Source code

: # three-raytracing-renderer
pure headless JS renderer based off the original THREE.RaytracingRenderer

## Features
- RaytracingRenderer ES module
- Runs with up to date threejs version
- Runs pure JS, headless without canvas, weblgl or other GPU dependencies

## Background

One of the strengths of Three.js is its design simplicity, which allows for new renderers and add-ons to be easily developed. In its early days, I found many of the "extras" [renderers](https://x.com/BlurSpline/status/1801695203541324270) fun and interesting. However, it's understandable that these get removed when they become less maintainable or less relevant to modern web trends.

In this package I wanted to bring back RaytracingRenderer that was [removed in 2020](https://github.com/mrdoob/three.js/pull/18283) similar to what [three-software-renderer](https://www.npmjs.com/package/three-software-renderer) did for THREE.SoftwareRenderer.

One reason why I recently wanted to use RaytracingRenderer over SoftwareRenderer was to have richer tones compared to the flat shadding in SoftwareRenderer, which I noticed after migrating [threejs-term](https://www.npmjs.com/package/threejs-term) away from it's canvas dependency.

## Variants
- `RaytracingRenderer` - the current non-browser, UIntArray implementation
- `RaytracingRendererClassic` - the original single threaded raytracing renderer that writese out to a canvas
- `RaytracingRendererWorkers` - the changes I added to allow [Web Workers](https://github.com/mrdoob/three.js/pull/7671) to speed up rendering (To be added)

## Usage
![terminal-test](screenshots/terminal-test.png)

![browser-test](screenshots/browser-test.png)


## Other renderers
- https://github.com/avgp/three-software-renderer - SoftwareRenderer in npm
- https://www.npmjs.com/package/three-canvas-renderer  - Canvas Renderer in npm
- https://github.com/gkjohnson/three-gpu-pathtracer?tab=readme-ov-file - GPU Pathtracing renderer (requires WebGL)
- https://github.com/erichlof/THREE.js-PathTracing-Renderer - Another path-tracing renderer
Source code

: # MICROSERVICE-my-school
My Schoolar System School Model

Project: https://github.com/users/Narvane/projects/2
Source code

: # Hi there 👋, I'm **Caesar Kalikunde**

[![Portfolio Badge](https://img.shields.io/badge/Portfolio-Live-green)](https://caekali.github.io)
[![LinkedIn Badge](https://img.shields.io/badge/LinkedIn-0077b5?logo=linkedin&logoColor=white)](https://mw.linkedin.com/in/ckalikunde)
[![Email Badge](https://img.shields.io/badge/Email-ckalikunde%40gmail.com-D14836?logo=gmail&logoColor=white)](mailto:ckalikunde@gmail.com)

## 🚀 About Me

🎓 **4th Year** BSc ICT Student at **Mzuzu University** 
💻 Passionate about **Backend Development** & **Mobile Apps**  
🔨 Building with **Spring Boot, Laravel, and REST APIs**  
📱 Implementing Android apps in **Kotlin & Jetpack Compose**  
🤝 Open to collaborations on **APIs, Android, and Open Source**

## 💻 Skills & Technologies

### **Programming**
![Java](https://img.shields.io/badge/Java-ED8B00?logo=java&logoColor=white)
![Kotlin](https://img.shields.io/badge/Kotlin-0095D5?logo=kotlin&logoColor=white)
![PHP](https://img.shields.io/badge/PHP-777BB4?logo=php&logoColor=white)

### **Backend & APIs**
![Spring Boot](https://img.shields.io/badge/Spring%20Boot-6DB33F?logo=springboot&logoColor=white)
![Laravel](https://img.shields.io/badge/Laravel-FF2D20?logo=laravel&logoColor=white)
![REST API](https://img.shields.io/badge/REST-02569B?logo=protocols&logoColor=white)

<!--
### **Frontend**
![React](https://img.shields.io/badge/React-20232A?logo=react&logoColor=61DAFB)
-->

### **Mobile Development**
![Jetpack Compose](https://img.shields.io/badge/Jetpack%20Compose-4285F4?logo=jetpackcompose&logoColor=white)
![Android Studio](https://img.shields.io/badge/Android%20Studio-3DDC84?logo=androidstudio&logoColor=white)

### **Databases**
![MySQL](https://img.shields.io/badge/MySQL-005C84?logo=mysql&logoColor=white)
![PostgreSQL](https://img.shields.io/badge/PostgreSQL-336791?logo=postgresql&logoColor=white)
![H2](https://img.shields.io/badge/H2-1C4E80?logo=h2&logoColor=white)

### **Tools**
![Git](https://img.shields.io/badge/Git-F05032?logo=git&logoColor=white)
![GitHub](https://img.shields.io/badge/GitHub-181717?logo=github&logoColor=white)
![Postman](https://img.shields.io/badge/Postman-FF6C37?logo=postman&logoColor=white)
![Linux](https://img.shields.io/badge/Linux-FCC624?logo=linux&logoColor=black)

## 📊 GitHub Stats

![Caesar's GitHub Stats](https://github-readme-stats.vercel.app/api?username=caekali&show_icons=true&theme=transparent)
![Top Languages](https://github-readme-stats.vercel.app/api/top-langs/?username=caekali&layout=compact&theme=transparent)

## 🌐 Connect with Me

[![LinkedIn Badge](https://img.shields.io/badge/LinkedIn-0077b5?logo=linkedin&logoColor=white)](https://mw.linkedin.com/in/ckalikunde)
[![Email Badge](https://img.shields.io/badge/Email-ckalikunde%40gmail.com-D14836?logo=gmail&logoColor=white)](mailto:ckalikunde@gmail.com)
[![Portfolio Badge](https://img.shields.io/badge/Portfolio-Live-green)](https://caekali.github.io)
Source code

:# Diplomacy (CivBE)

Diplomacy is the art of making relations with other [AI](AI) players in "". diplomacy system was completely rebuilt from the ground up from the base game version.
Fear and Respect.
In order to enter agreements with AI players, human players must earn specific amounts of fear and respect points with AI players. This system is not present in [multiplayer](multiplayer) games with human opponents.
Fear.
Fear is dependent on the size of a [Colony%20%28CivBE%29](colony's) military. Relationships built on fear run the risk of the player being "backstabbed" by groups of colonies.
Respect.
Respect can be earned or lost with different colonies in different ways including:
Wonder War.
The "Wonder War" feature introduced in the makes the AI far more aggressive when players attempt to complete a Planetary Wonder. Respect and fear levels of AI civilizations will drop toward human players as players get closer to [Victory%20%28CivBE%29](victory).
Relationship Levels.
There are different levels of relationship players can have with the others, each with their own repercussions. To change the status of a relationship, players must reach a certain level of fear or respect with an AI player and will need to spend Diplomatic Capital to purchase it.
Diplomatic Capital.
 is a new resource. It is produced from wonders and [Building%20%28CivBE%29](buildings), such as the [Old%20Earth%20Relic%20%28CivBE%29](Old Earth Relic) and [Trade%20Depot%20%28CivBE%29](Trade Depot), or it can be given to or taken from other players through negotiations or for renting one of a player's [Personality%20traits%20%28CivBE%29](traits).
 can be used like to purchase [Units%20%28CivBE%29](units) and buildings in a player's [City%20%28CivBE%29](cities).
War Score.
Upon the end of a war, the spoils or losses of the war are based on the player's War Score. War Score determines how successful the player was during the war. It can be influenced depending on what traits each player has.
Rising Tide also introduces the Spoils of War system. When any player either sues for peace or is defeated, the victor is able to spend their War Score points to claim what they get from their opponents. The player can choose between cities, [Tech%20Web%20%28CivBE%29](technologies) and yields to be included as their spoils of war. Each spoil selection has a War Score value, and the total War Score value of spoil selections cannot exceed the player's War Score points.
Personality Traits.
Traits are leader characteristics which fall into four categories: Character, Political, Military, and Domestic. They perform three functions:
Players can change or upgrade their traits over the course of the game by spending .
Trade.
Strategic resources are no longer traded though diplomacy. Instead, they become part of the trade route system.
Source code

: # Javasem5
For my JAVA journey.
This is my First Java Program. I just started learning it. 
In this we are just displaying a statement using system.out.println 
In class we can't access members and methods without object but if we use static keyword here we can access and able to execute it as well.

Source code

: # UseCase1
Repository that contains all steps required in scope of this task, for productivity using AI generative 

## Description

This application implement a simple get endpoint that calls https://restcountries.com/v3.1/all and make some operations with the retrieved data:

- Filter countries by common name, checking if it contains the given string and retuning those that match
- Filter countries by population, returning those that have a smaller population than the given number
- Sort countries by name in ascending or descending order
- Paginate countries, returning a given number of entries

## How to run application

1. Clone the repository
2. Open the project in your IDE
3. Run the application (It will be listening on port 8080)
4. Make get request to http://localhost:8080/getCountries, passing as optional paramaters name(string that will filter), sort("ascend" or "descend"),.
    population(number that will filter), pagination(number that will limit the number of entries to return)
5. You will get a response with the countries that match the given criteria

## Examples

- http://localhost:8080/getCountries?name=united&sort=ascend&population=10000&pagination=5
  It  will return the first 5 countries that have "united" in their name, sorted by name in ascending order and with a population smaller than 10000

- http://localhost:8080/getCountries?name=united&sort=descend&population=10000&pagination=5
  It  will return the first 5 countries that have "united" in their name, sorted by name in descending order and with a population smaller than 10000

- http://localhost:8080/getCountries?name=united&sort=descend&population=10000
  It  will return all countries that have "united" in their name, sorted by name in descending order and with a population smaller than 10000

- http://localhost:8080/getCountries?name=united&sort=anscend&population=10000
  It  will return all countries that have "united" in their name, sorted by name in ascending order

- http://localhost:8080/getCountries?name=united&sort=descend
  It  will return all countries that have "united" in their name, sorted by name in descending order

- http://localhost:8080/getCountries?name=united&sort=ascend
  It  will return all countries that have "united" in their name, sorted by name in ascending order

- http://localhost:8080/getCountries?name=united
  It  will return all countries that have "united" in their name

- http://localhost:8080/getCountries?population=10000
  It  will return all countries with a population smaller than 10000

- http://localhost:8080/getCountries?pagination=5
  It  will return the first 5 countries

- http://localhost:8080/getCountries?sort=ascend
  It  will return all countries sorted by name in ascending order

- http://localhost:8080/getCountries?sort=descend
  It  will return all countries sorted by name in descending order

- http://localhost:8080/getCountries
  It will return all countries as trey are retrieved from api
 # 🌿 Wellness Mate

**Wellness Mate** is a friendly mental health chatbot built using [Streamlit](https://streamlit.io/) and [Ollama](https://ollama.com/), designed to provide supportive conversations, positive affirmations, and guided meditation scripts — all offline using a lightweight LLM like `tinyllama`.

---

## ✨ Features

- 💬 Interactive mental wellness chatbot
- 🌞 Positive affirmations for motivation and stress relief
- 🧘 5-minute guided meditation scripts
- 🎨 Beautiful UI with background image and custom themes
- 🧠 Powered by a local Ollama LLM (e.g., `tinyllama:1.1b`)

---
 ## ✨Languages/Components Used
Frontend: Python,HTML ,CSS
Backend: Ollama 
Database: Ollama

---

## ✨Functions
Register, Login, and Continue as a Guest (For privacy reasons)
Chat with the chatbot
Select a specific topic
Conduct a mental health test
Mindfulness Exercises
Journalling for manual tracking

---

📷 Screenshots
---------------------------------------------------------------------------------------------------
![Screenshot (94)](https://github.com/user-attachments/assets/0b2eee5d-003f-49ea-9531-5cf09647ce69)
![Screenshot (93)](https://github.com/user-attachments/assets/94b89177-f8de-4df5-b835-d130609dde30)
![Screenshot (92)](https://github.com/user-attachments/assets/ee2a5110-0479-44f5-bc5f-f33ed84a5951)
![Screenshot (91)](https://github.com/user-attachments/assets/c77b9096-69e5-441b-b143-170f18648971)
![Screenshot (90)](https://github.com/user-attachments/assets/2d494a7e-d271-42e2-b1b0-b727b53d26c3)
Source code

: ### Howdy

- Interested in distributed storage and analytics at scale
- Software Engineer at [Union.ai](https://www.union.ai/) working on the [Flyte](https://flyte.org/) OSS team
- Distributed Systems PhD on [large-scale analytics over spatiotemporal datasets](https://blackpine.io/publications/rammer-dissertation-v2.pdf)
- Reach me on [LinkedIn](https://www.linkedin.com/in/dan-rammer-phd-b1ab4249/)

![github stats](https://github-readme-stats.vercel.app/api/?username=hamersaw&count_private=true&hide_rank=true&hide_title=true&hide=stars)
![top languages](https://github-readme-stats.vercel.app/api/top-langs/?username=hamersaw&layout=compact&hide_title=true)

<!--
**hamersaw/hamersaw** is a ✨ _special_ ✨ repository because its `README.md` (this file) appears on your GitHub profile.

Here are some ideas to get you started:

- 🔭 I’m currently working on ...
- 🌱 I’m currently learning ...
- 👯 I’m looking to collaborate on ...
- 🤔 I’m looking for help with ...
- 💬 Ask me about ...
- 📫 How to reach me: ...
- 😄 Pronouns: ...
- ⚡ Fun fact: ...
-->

Required work:
Gather every line from the listing above in which the word "currently" appears.

Completed exercise:
- 🔭 I’m currently working on ...
- 🌱 I’m currently learning ...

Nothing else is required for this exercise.